Nella conferenza stampa al termine del consiglio dei ministri in cui il governo ha presentato la “Legge di Stabilità” Monti ha dichiarato: “oggi possiamo cominciare a vedere e toccare con mano che la disciplina di bilancio paga, la disciplina di bilancio conviene”. Ma non si vede dove sarebbe questa convenienza. Naturalmente si possono sempre  tirare in ballo le future generazioni: ma qualcuno deve ancora spiegare come potremmo mai arricchire le future generazioni impoverendoci.

Monti sostiene adesso che il suo governo è più popolare dei partiti. Da dove lo ricava? La presidenza del consiglio ha ereditato i sondaggisti del precedente governo?
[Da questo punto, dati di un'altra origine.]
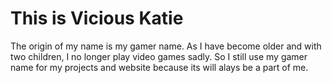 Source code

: <html>
<body>
<h1>This is Vicious Katie</h1>
<p> The origin of my name is my gamer name. As I have become older and with two children, I no longer play video games sadly. So I still use my gamer name for my projects and website because its will alays be a part of me.</p>
</body>
</html>
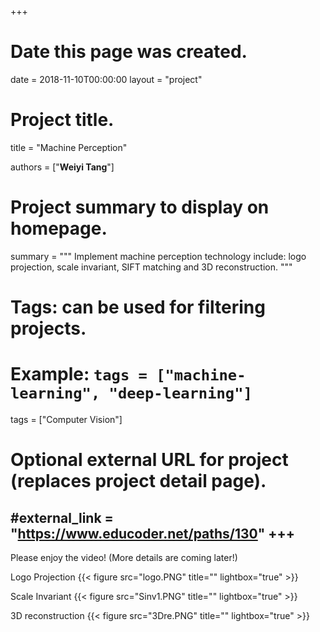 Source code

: +++
# Date this page was created.
date = 2018-11-10T00:00:00
layout = "project"

# Project title.
title = "Machine Perception"

authors = ["**Weiyi Tang**"]

# Project summary to display on homepage.
summary = """
Implement machine perception technology include: logo projection, scale invariant, SIFT matching and 3D reconstruction.
 """

# Tags: can be used for filtering projects.
# Example: `tags = ["machine-learning", "deep-learning"]`
tags = ["Computer Vision"]

# Optional external URL for project (replaces project detail page).
#external_link = "https://www.educoder.net/paths/130"
+++
---
Please enjoy the video! (More details are coming later!)<br>

Logo Projection
{{< figure src="logo.PNG" title="" lightbox="true" >}}

Scale Invariant
{{< figure src="Sinv1.PNG" title="" lightbox="true" >}}

3D reconstruction
{{< figure src="3Dre.PNG" title="" lightbox="true" >}}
E’ certo vero che la popolarità dei partiti è vicina allo zero, ma è tutto da dimostrare che ciò sia dovuto solo alle ruberie dei vari Fiorito e gli sia invece estraneo l’appoggio dato da quasi tutti i partiti al governo Monti. In effetti lo stesso Monti ha detto anche che il suo è un governo “maledetto” – in altri tempi sarebbe stato chiamato “governo della fame”. Ma certo esso gode dell’appoggio incondizionato dei principali organi di stampa e del presidente della repubblica (che tra l’altro gli consente di moltiplicare ad libitum il ricorso al voto di fiducia).

La situazione politica è ad uno strano frangente. Il governo sembra dettar legge al Parlamento, i partiti (almeno per ora) abbaiano ma non mordono. Guido Carli (uno che di tecnici e di governi se ne intendeva) ebbe a dichiarare: “Un governo di tecnici o è una trovata qualunquista o è una soluzione sovversiva”. Ci sembra che la fase qualunquistica della trovata si sia esaurita.